Specify JFROG_ACCESS home instead of ~/.jfrog_access (Artifactory 5.5.2) - configuration

I managed to set up artifactory using our existing tomcat. I have set to ARTIFACTORY_HOME=/opt/artifactory, that part works well. There is, however, also the jfrog access.war file, which needs to be running as well. I didn't figure out which variable to use to specify its home, therefore it defaults to ~/.jfrog_access, which is not at all what I like.
I moved the content over to my $ARTIFACTORY_HOME/access and symlinked it, but that's not the way to go for sure. Any help appreciated.

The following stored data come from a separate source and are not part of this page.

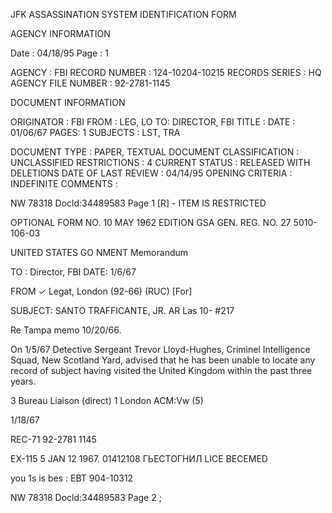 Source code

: JFK ASSASSINATION SYSTEM
IDENTIFICATION FORM

AGENCY INFORMATION

Date : 04/18/95
Page : 1

AGENCY : FBI
RECORD NUMBER : 124-10204-10215
RECORDS SERIES : HQ
AGENCY FILE NUMBER : 92-2781-1145

DOCUMENT INFORMATION

ORIGINATOR : FBI
FROM : LEG, LO
TO: DIRECTOR, FBI
TITLE :
DATE : 01/06/67
PAGES: 1
SUBJECTS : LST, TRA

DOCUMENT TYPE : PAPER, TEXTUAL DOCUMENT
CLASSIFICATION : UNCLASSIFIED
RESTRICTIONS : 4
CURRENT STATUS : RELEASED WITH DELETIONS
DATE OF LAST REVIEW : 04/14/95
OPENING CRITERIA : INDEFINITE
COMMENTS :

NW 78318
Docld:34489583 Page 1
[R] - ITEM IS RESTRICTED

OPTIONAL FORM NO. 10
MAY 1962 EDITION
GSA GEN. REG. NO. 27
5010-106-03

UNITED STATES GO NMENT
Memorandum

TO : Director, FBI DATE: 1/6/67

FROM ✓ Legat, London (92-66) (RUC) [For]

SUBJECT: SANTO TRAFFICANTE, JR.
AR Las 10-
#217

Re Tampa memo 10/20/66.

On 1/5/67 Detective Sergeant Trevor Lloyd-Hughes,
Criminel Intelligence Squad, New Scotland Yard, advised
that he has been unable to locate any record of subject
having visited the United Kingdom within the past three
years.

3 Bureau
Liaison (direct)
1 London
ACM:Vw
(5)

1/18/67

REC-71 92-2781 1145

EX-115 5 JAN 12 1967.
01412108
ГЬЕСТОГНИЛ LICE
BECEMED

you 1s is bes
:
EBT
904-10312

NW 78318
Docld:34489583 Page 2
;
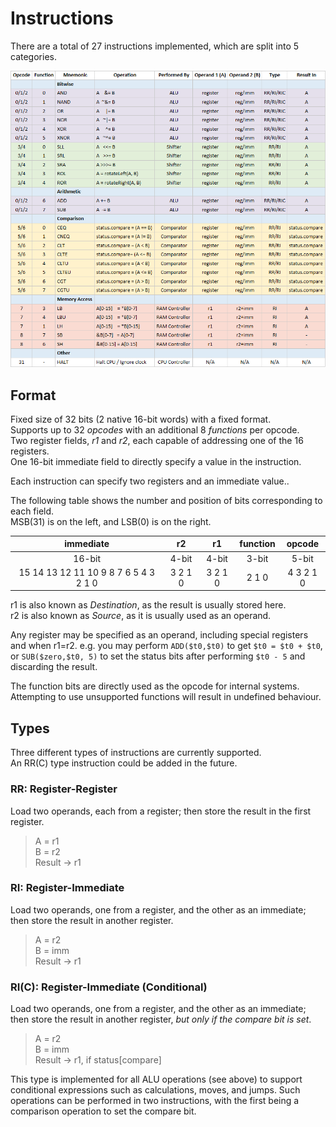 # Instructions

There are a total of 27 instructions implemented, which are split into 5 categories.

<img src="https://github.com/AdamKinnell/16bit-custom-cpu/blob/master/img/native_instructions.png">

## Format
Fixed size of 32 bits (2 native 16-bit words) with a fixed format.  
Supports up to 32 *opcodes* with an additional 8 *functions* per opcode.  
Two register fields, *r1* and *r2*, each capable of addressing one of the 16 registers.  
One 16-bit immediate field to directly specify a value in the instruction.  

Each instruction can specify two registers and an immediate value..

The following table shows the number and position of bits corresponding to each field.  
MSB(31) is on the left, and LSB(0) is on the right.

| immediate                             | r2      | r1      | function | opcode    |
|:-------------------------------------:|:-------:|:-------:|:--------:|:---------:|
| 16-bit                                | 4-bit   | 4-bit   | 3-bit    | 5-bit     |
| 15 14 13 12 11 10 9 8 7 6 5 4 3 2 1 0 | 3 2 1 0 | 3 2 1 0 | 2 1 0 | 4 3 2 1 0 |

r1 is also known as *Destination*, as the result is usually stored here.  
r2 is also known as *Source*, as it is usually used as an operand.

Any register may be specified as an operand, including special registers and when r1=r2.
e.g. you may perform `ADD($t0,$t0)` to get `$t0 = $t0 + $t0`, or `SUB($zero,$t0, 5)` to set the status bits after performing `$t0 - 5` and discarding the result.

The function bits are directly used as the opcode for internal systems.  
Attempting to use unsupported functions will result in undefined behaviour.

## Types
Three different types of instructions are currently supported.  
An RR(C) type instruction could be added in the future.

### RR: Register-Register
Load two operands, each from a register; then store the result in the first register.

>A = r1  
>B = r2  
>Result -> r1

### RI: Register-Immediate
Load two operands, one from a register, and the other as an immediate; then store the result in another register.

>A = r2  
>B = imm  
>Result -> r1

### RI(C): Register-Immediate (Conditional)
Load two operands, one from a register, and the other as an immediate; then store the result in another register, *but only if the compare bit is set*.

>A = r2  
>B = imm  
>Result -> r1, if status[compare]

This type is implemented for all ALU operations (see above) to support conditional expressions such as calculations, moves, and jumps. Such operations can be performed in two instructions, with the first being a comparison operation to set the compare bit.
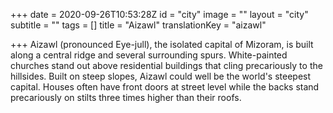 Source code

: +++
date = 2020-09-26T10:53:28Z
id = "city"
image = ""
layout = "city"
subtitle = ""
tags = []
title = "Aizawl"
translationKey = "aizawl"

+++
Aizawl (pronounced Eye-jull), the isolated capital of Mizoram, is built along a central ridge and several surrounding spurs. White-painted churches stand out above residential buildings that cling precariously to the hillsides. Built on steep slopes, Aizawl could well be the world's steepest capital. Houses often have front doors at street level while the backs stand precariously on stilts three times higher than their roofs. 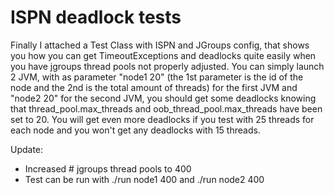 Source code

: ISPN deadlock tests
===================

Finally I attached a Test Class with ISPN and JGroups config, that shows you how you can get TimeoutExceptions and deadlocks quite easily 
when you have jgroups thread pools not properly adjusted. You can simply launch 2 JVM, with as parameter "node1 20" (the 1st parameter is 
the id of the node and the 2nd is the total amount of threads) for the first JVM and "node2 20" for the second JVM, you should get some deadlocks 
knowing that thread_pool.max_threads and oob_thread_pool.max_threads have been set to 20. You will get even more deadlocks if you test 
with 25 threads for each node and you won't get any deadlocks with 15 threads.

Update:

- Increased # jgroups thread pools to 400
- Test can be run with ./run node1 400 and ./run node2 400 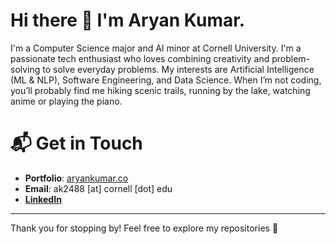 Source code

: # Hi there 👋 I'm Aryan Kumar.

I'm a Computer Science major and AI minor at Cornell University. I'm a passionate tech enthusiast who loves combining creativity and problem-solving to solve everyday problems. My interests are Artificial Intelligence (ML & NLP), Software Engineering, and Data Science. When I’m not coding, you’ll probably find me hiking scenic trails, running by the lake, watching anime or playing the piano.



# 📬 **Get in Touch**
- **Portfolio**: [aryankumar.co](https://aryankumar.co)
- **Email**: ak2488 [at] cornell [dot] edu
- **[LinkedIn](https://www.linkedin.com/in/aryan-kumar-3434961aa/)**

--- 
Thank you for stopping by! Feel free to explore my repositories 🚀
<!--
**AryanKumar1401/AryanKumar1401** is a ✨ _special_ ✨ repository because its `README.md` (this file) appears on your GitHub profile.

Here are some ideas to get you started:

- 🔭 I’m currently working on ...
- 🌱 I’m currently learning ...
- 👯 I’m looking to collaborate on ...
- 🤔 I’m looking for help with ...
- 💬 Ask me about ...
- 📫 How to reach me: ...
- 😄 Pronouns: ...
- ⚡ Fun fact: ...
-->
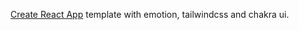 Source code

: [Create React App](https://github.com/facebook/create-react-app) template with emotion, tailwindcss and chakra ui.
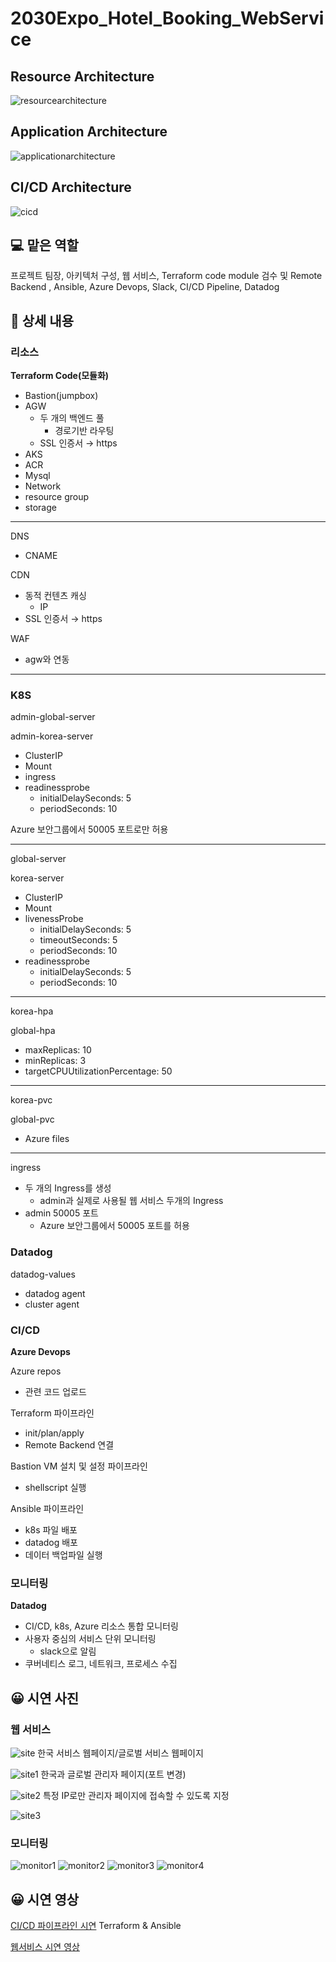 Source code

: # 2030Expo_Hotel_Booking_WebService
## Resource Architecture

![resourcearchitecture](https://user-images.githubusercontent.com/73948888/236821124-ea89afce-482b-4844-b9d7-b6fd61505e65.png)

## Application Architecture

![applicationarchitecture](https://user-images.githubusercontent.com/73948888/236821138-3c8f1f3c-8326-4015-969a-2ec715fb2d3e.png)

## CI/CD Architecture

![cicd](https://user-images.githubusercontent.com/73948888/236821164-fc181b29-28c2-4166-a0fd-a51366843f8f.png)

## 💻 맡은 역할

프로젝트 팀장, 아키텍처 구성, 웹 서비스, Terraform code module 검수 및 Remote Backend , Ansible, Azure Devops, Slack, CI/CD Pipeline, Datadog

## 📖 상세 내용

### 리소스

**Terraform Code(모듈화)**

- Bastion(jumpbox)
- AGW
    - 두 개의 백엔드 풀
        - 경로기반 라우팅
    - SSL 인증서 → https
- AKS
- ACR
- Mysql
- Network
- resource group
- storage

---

DNS

- CNAME

CDN

- 동적 컨텐츠 캐싱
    - IP
- SSL 인증서 → https

WAF

- agw와 연동

---

### K8S

admin-global-server

admin-korea-server

- ClusterIP
- Mount
- ingress
- readinessprobe
    - initialDelaySeconds: 5
    - periodSeconds: 10

Azure 보안그룹에서 50005 포트로만 허용

---

global-server

korea-server

- ClusterIP
- Mount
- livenessProbe
    - initialDelaySeconds: 5
    - timeoutSeconds: 5
    - periodSeconds: 10
- readinessprobe
    - initialDelaySeconds: 5
    - periodSeconds: 10

---

korea-hpa

global-hpa

- maxReplicas: 10
- minReplicas: 3
- targetCPUUtilizationPercentage: 50

---

korea-pvc

global-pvc

- Azure files

---

ingress

- 두 개의 Ingress를 생성
    - admin과 실제로 사용될 웹 서비스 두개의 Ingress
- admin 50005 포트
    - Azure 보안그룹에서 50005 포트를 허용

### Datadog

datadog-values

- datadog agent
- cluster agent

### CI/CD

**Azure Devops**

Azure repos

- 관련 코드 업로드

Terraform 파이프라인

- init/plan/apply
- Remote Backend 연결

Bastion VM 설치 및 설정 파이프라인

- shellscript 실행

Ansible 파이프라인

- k8s 파일 배포
- datadog 배포
- 데이터 백업파일 실행

### 모니터링

**Datadog**

- CI/CD, k8s, Azure 리소스 통합 모니터링
- 사용자 중심의 서비스 단위 모니터링
    - slack으로 알림
- 쿠버네티스 로그, 네트워크, 프로세스 수집

## 😀 시연 사진

### 웹 서비스

![site](https://user-images.githubusercontent.com/73948888/236822320-cf48b2d9-c3d3-4f5a-9c22-937be0385a3b.png)
한국 서비스 웹페이지/글로벌 서비스 웹페이지

![site1](https://user-images.githubusercontent.com/73948888/236822326-53aa2442-edbd-4616-96f7-f551f3b5ec00.png)
한국과 글로벌 관리자 페이지(포트 변경)

![site2](https://user-images.githubusercontent.com/73948888/236822329-9127e061-ef32-46a6-b6fe-fd2b3f6d6902.png)
특정 IP로만 관리자 페이지에 접속할 수 있도록 지정

![site3](https://user-images.githubusercontent.com/73948888/236822332-face68a8-0ad5-45bc-ba34-6044347ef715.png)

### 모니터링

![monitor1](https://user-images.githubusercontent.com/73948888/236823188-9500aa62-c2a9-4948-8d80-1abf7cf231a4.png)
![monitor2](https://user-images.githubusercontent.com/73948888/236823192-ddac491f-2ee9-4209-b196-911ce57c6899.png)
![monitor3](https://user-images.githubusercontent.com/73948888/236823195-2201866d-abc5-4086-8a99-0a33f911185c.png)
![monitor4](https://user-images.githubusercontent.com/73948888/236823197-794bba8e-7d0b-4e44-9261-fe3446179841.png)

## 😀 시연 영상

[CI/CD 파이프라인 시연](https://www.youtube.com/watch?v=Ea_pYwdn_A0&ab_channel=%EC%9D%B4%EC%B0%BD%ED%9D%AC)
Terraform & Ansible


[웹서비스 시연 영상](https://www.youtube.com/watch?v=XTS04REfvnA)


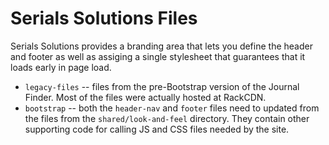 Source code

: # Serials Solutions Files

Serials Solutions provides a branding area that lets you define the header and footer as well as assiging a single stylesheet that guarantees that it loads early in page load.

- `legacy-files` -- files from the pre-Bootstrap version of the Journal Finder. Most of the files were actually hosted at RackCDN.
- `bootstrap` -- both the `header-nav` and `footer` files need to updated from the files from the `shared/look-and-feel` directory. They contain other supporting code for calling JS and CSS files needed by the site.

In case someone is stumbling over this thread and struggles with the same problem:
Solution for me was to also extract the Context files (access.xml and artifactory.xml which are available in the zip file under <zip extract>/misc/tomcat) to the Tomcat configuration folder, e.g. $CATALINA_HOME/conf/Catalina/localhost/. After that the $ARTIFACTORY_HOME env will be recognized on Access startup.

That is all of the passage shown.